Mapping associations with CouchDB, Scala and Lift

After a successful start with CouchDB and Lift (see my previous post), I started to implement a richer domain model for Couch persistence, including associations. In this post I will share the approaches that I tried and some pitfalls and ideas I gathered in the process.
We will start with the simple User object we introduced in the previous post. To remind ourselves, here is the source code for the User object in Scala:
Listing 1: Simple Scala object representing the User
import net.liftweb.record.field.{DateTimeField, PasswordField, StringField}
import net.liftweb.couchdb.CouchRecord
import com.opencredo.nicheplatform.couchdb.CouchMetaRecord

class User extends CouchRecord[User] {

def meta = User
object username extends StringField(this, 20)
object fullName extends StringField(this, 100)
object birthDate extends DateTimeField(this)
}
object User extends User with CouchMetaRecord[User] {
}


Let's make our User object from previous post more realistic, by adding address details to it. There are different approaches we can take in modelling the User/Address association. We will take a look at three common approaches in this post, and evaluate their applicability to document database and Lift's Record framework.
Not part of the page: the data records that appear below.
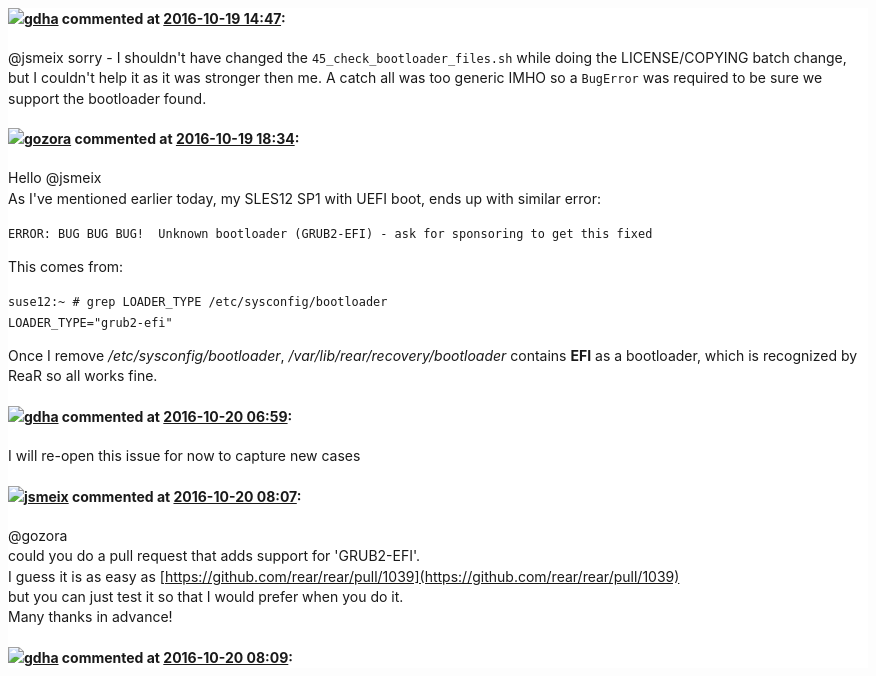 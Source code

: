 #### <img src="https://avatars.githubusercontent.com/u/888633?u=cdaeb31efcc0048d3619651aa18dd4b76e636b21&v=4" width="50">[gdha](https://github.com/gdha) commented at [2016-10-19 14:47](https://github.com/rear/rear/issues/1038#issuecomment-254835556):

@jsmeix sorry - I shouldn't have changed the
`45_check_bootloader_files.sh` while doing the LICENSE/COPYING batch
change, but I couldn't help it as it was stronger then me. A catch all
was too generic IMHO so a `BugError` was required to be sure we support
the bootloader found.

#### <img src="https://avatars.githubusercontent.com/u/12116358?u=1c5ba9dcee5ca3082f03029a7fbe647efd30eb49&v=4" width="50">[gozora](https://github.com/gozora) commented at [2016-10-19 18:34](https://github.com/rear/rear/issues/1038#issuecomment-254901628):

Hello @jsmeix  
As I've mentioned earlier today, my SLES12 SP1 with UEFI boot, ends up
with similar error:

    ERROR: BUG BUG BUG!  Unknown bootloader (GRUB2-EFI) - ask for sponsoring to get this fixed 

This comes from:

    suse12:~ # grep LOADER_TYPE /etc/sysconfig/bootloader
    LOADER_TYPE="grub2-efi"

Once I remove */etc/sysconfig/bootloader*,
*/var/lib/rear/recovery/bootloader* contains **EFI** as a bootloader,
which is recognized by ReaR so all works fine.

#### <img src="https://avatars.githubusercontent.com/u/888633?u=cdaeb31efcc0048d3619651aa18dd4b76e636b21&v=4" width="50">[gdha](https://github.com/gdha) commented at [2016-10-20 06:59](https://github.com/rear/rear/issues/1038#issuecomment-255024918):

I will re-open this issue for now to capture new cases

#### <img src="https://avatars.githubusercontent.com/u/1788608?u=925fc54e2ce01551392622446ece427f51e2f0ce&v=4" width="50">[jsmeix](https://github.com/jsmeix) commented at [2016-10-20 08:07](https://github.com/rear/rear/issues/1038#issuecomment-255037584):

@gozora  
could you do a pull request that adds support for 'GRUB2-EFI'.  
I guess it is as easy as
[https://github.com/rear/rear/pull/1039](https://github.com/rear/rear/pull/1039)  
but you can just test it so that I would prefer when you do it.  
Many thanks in advance!

#### <img src="https://avatars.githubusercontent.com/u/888633?u=cdaeb31efcc0048d3619651aa18dd4b76e636b21&v=4" width="50">[gdha](https://github.com/gdha) commented at [2016-10-20 08:09](https://github.com/rear/rear/issues/1038#issuecomment-255037897):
I) Single document approach
First and simplest option would be to add address fields to the User object/document directly, and use them just like any other User field. To make the model cleaner, we can extract the address fields to a separate trait:
Listing 2: Address trait for modelling single document Couch mapping
trait Address[T <: CouchRecord[T]]  {
  this: T=>

  object addressLine1 extends StringField(this.asInstanceOf[T],100)
  object addressLine2 extends StringField(this.asInstanceOf[T],100)
  object addressLine3 extends StringField(this.asInstanceOf[T],100)
  object postcode extends StringField(this.asInstanceOf[T],10)
  object city extends StringField(this.asInstanceOf[T],100)
  object country extends StringField(this.asInstanceOf[T],100)
}

class User extends CouchRecord[User] with Address {
  def meta = User

  object username extends StringField(this, 20)
  object fullName extends StringField(this,100)
  object birthDate extends DateTimeField(this)
}
object User extends User with CouchMetaRecord[User] {}

When we instantiate and persist this document, the resulting JSON document will look like this in CouchDB:
Listing 3: JSON representation of User and Address objects in the single document
{
   "_id": "706a63a5ae0adc3325347c8a1d039682",
   "_rev": "1-ee182844a6d03be7c547d0b57d5363f9",
   "addressLine1": "The Whitehall",
   "addressLine2": "220 Yew Tree Road",
   "addressLine3": "",
   "birthDate": "Wed, 7 Sep 2011 16:47:31 UTC",
   "city": "London",
   "country": "UK",
   "fullName": "Bob Bobic",
   "postcode": "WC1 4EQ",
   "type": "User",
   "username": "mrbob"
}

Our model is abstracted so that Address is modelled as separate trait, but we still persist user data (name, username, birthDate) in the same Couch document as address data. There is no requirement for any kind of join operation, as all fields are available directly from the document.
The drawback of this approach is that there is no separation of data at storage level, so if you would like to get all addresses stored in the database from this structure, you may have to do quite a lot of work yourself. In addition, you cannot easily model multiple addresses for user using this approach - you would have to define the fields for all addresses you plan to store within the document.
Note that the property names (keys) in the document are sorted naturally and there is no differentiation between user data and address data in the stored data structure. So addressLine fields (address data) are followed by birthDate field (user data), followed by city and country (address data again), making the context of the data in the document difficult to understand.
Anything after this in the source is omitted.